© Françoise Chadaillac
« Y’a pas un Québécois qu’y a pas une patate frite dans l’cœur… »
Mes dernières excellentes frites en photographie datent du début de l’année 2019, avec la parution de l’ouvrage Platteland du Belge Simon Vansteenwinckel (j’en signe le texte) aux bien-nommées Home Frit’ Home Editions.
© Françoise Chadaillac
Autre géographie, autre époque – puisque nous sommes au Québec entre 1979 et 1982 -, mais mœurs similaires, avec Françoise Chadaillac, auteure de La Reine de la patate, titre faisant aussi bien songer aux traits d’esprit du père Audiard, ou à une série noire, qu’à la fameuse théorie de Tiphaine Le Gall (roman Une ombre qui marche, L’Arbre vengeur, 2020) sur la fatale loi conjugale des épluchures de patates.
Antonio Jiménez Saiz ne me démentira pas, les meilleures frites belges se trouvent du côté de la place Flagey, à Bruxelles – surtout quand il s’agit de calmer un enfant impatient -, mais, de l’autre côté de l’Atlantique, où l’on jase avec son chum en dégustant une poutine (portion de frites avec morceaux de cheddar) après avoir fait la ligne, où se rendre ?
© Françoise Chadaillac
A Contrecoeur ? A Sorel ? A La Tuque ?
Les adresses datent un peu (voir en fin d’ouvrage, Chez Mado à Berthierville, Chez Rose à Pointe-du-Lac, Chez Ti-Pierre à Marieville…), les plus fins gourmets enquêteront.

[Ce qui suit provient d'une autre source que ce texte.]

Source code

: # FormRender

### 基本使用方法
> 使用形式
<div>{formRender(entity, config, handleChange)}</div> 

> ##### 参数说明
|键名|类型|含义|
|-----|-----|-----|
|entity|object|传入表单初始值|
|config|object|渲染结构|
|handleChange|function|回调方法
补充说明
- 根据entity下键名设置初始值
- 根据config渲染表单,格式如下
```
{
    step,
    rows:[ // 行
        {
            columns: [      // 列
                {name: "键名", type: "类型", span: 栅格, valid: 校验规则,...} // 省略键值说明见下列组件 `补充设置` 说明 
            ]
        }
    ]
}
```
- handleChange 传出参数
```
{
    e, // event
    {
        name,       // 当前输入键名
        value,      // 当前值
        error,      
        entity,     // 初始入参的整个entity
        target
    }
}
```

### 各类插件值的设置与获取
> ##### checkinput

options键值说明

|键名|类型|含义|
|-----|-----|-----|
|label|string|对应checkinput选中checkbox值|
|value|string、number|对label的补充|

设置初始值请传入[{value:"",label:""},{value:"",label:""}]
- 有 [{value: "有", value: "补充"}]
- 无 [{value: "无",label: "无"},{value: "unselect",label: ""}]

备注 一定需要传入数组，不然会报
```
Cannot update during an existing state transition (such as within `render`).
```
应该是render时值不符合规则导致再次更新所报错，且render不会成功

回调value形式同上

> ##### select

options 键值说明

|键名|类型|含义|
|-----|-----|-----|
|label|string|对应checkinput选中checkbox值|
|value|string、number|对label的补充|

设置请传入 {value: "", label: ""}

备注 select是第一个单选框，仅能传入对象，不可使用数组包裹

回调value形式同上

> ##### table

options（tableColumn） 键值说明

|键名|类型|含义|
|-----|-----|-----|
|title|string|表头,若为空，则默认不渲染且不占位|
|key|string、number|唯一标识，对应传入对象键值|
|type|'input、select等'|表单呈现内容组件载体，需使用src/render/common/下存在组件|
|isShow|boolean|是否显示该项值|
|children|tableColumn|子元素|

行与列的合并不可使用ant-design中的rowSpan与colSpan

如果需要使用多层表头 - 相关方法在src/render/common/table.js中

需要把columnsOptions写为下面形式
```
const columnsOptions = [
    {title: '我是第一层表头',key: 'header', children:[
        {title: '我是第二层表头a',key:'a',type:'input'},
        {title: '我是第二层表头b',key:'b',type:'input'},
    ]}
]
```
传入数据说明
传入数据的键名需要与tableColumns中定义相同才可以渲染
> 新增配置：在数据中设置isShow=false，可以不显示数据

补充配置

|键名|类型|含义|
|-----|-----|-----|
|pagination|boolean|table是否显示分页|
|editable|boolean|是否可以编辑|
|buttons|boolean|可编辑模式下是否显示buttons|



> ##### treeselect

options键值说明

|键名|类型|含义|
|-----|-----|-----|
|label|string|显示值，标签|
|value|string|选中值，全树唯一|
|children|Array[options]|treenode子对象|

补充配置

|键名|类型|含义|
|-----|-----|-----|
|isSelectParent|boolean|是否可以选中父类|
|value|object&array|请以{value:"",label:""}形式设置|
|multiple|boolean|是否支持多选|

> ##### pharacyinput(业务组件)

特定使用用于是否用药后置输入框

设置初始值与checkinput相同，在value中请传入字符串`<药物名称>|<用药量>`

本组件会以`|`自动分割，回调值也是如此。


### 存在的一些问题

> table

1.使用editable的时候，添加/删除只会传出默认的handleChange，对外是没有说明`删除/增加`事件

Fruit des errances de Françoise Chadaillac dans ce pays où l’on se souvient, La Reine de la patate est un livre beat, attentif aux architectures précaires des bords de route, à la vie qui s’y attache, aux rencontres qu’elles autorisent.
© Françoise Chadaillac
Au Québec, on va au stand, comme on va manger à Calais à la plage un beignet tunisien, c’est un rite, un passage obligé, un incontournable identitaire.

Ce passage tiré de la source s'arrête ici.